Critique parue en avril 2024 dans Bifrost n° 114

Repérée dès son plus jeune âge pour ses compétences prometteuses, Kathryn Telman a été extraite de son milieu populaire pour recevoir l’éducation qui lui faisait  défaut  jusque-là. Prenant le patronyme de sa famille adoptive, l’une des plus réputées du Business, cette entité commerciale et capitaliste qui, depuis au moins l’Empire romain, a su saisir et exploiter les opportunités économiques d’une Histoire loin d’être vertueuse et pacifique. Kate est devenue l’un des cadres supérieurs les plus redoutés et libres de l’organisation, partageant son existence entre ses missions et un vieil oncle, un tantinet libidineux, aimant trop les voitures de sport pour sa propre sécurité. Pourtant, si sa réussite professionnelle ne fait aucun doute, le bonheur sentimental lui échappe toujours, verrouillé par les principes trop stricts de l’élu de son cœur, déjà marié et fidèle en amour. Mais, pas le temps de se morfondre. Le Business a besoin d’elle, notamment pour sa relation privilégiée avec le prince Suvinder, dont les arrière-pensées sont tout sauf géopolitiques. Le potentat bedonnant troquerait bien, en effet, les cimes de son État himalayen natal contre les courbes aguicheuses de l’intelligent executive woman, permettant ainsi au Business d’acquérir un siège à l’ONU.
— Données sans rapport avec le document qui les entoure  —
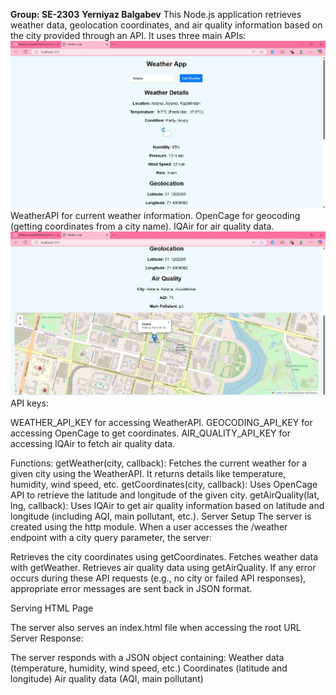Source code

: **Group: SE-2303**
**Yerniyaz Balgabev**
This Node.js application retrieves weather data, geolocation coordinates, and air quality information based on the city provided through an API. It uses three main APIs:
![alt text](https://github.com/AlicelnWonderland/Weather-App/blob/main/Pic1.jpg?raw=true)
WeatherAPI for current weather information.
OpenCage for geocoding (getting coordinates from a city name).
IQAir for air quality data.
![alt text](https://github.com/AlicelnWonderland/Weather-App/blob/main/Pic2.jpg?raw=true)
API keys:

WEATHER_API_KEY for accessing WeatherAPI.
GEOCODING_API_KEY for accessing OpenCage to get coordinates.
AIR_QUALITY_API_KEY for accessing IQAir to fetch air quality data.

Functions:
getWeather(city, callback): Fetches the current weather for a given city using the WeatherAPI. It returns details like temperature, humidity, wind speed, etc.
getCoordinates(city, callback): Uses OpenCage API to retrieve the latitude and longitude of the given city.
getAirQuality(lat, lng, callback): Uses IQAir to get air quality information based on latitude and longitude (including AQI, main pollutant, etc.).
Server Setup
The server is created using the http module. When a user accesses the /weather endpoint with a city query parameter, the server:

Retrieves the city coordinates using getCoordinates.
Fetches weather data with getWeather.
Retrieves air quality data using getAirQuality.
If any error occurs during these API requests (e.g., no city or failed API responses), appropriate error messages are sent back in JSON format.

Serving HTML Page

The server also serves an index.html file when accessing the root URL
Server Response:

The server responds with a JSON object containing:
Weather data (temperature, humidity, wind speed, etc.)
Coordinates (latitude and longitude)
Air quality data (AQI, main pollutant)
Après Un chant de pierre, son précédent roman non SF, Iain Banks a voulu raconter une histoire plus légère, non dépourvue d’humour et d’une once de romance. Hélas, s’il ne s’est guère écarté de cette ligne directrice, force est de constater qu’elle l’a contraint à atténuer sa critique du capitalisme mondialisé. Certes, on trouvera quelques belles fulgurances dans Le Business, notamment lors du séjour de Kate chez ce nabab américain amateur d’armes, dont le morceau de bravoure tient tout entier sur l’écran lacéré d’un drive-in transformé en cible de tir pour canon antiaérien. On s’amusera aussi beaucoup des sarcasmes de Kate, décidément trop intelligente pour son bonheur. Quant à la science-fiction, l’amateur devra se contenter de la démesure de Blysecrag, domaine familial dont l’ampleur et l’excentricité conviendrait sans aucun doute à un ressortissant de la Culture. Bref, tout ceci reste très sage, voire bénin et nonchalant, en dépit d’un embryon de suspense et de quelques dilemmes sentimentaux. Mais même mineur, un roman de Iain Banks reste plaisant et savoureux.